> _Assignment_: Once you reach the line containing "6. Take the top N eigenvectors;" in the data below, restate each line word for word up to and including the one containing "[pca.py](pca.py) - Revised".

> _Given entries_:
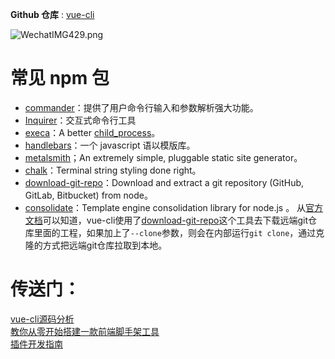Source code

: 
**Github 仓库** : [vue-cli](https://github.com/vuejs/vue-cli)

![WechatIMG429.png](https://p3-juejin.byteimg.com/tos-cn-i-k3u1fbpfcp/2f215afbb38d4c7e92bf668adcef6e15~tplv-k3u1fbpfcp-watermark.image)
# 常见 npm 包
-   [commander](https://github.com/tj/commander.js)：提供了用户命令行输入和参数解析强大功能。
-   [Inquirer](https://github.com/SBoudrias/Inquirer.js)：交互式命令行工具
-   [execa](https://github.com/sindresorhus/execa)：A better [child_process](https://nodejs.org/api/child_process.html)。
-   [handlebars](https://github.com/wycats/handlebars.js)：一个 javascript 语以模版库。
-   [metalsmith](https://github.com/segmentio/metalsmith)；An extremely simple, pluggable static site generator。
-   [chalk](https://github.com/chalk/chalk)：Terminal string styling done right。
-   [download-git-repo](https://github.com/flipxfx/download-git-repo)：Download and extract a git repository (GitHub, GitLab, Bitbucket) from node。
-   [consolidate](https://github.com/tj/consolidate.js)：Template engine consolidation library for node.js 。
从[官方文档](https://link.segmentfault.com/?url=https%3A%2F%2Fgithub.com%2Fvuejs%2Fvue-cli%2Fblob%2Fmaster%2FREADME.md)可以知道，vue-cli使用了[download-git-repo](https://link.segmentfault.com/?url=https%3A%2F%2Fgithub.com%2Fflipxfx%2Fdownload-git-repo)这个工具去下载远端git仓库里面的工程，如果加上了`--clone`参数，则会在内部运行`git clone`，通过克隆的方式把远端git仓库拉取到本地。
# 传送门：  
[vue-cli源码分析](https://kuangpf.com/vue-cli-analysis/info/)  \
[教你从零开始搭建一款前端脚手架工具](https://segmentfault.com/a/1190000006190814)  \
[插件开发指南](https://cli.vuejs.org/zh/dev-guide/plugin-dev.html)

--

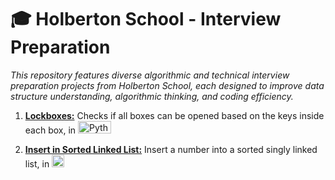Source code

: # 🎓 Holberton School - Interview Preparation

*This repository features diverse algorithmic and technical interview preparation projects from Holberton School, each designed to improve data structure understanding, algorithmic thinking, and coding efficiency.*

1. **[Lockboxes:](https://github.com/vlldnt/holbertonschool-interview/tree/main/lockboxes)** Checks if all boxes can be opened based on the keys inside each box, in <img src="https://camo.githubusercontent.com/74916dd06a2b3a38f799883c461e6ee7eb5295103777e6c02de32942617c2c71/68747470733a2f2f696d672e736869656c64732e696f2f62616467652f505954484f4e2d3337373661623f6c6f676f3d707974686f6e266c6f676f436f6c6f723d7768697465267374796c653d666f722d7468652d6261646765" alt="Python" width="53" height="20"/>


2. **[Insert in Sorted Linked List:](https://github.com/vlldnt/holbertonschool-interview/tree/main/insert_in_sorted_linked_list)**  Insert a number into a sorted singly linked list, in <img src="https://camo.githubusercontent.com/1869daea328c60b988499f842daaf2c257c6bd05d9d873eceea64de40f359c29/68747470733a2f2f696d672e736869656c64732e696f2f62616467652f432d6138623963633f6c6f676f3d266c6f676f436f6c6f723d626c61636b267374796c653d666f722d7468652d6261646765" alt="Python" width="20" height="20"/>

==

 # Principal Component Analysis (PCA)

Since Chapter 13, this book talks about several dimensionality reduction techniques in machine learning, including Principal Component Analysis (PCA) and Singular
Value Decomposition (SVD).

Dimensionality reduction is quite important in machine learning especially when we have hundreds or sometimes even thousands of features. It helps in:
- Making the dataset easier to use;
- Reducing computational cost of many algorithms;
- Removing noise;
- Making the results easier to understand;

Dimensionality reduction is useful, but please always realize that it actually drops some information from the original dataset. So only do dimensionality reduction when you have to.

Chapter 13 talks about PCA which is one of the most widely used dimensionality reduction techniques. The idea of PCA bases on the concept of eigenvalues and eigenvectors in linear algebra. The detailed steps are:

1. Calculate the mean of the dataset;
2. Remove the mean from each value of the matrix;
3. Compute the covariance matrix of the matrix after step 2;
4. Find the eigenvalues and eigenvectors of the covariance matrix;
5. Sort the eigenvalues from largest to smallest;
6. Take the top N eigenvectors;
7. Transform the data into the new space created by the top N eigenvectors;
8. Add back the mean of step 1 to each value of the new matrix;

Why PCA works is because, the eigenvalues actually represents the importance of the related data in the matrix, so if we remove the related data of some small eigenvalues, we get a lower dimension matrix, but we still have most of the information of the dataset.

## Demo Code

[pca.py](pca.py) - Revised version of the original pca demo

> _Problem solution_:
6. Take the top N eigenvectors;
7. Transform the data into the new space created by the top N eigenvectors;
8. Add back the mean of step 1 to each value of the new matrix;

Why PCA works is because, the eigenvalues actually represents the importance of the related data in the matrix, so if we remove the related data of some small eigenvalues, we get a lower dimension matrix, but we still have most of the information of the dataset.

## Demo Code

[pca.py](pca.py) - Revised version of the original pca demo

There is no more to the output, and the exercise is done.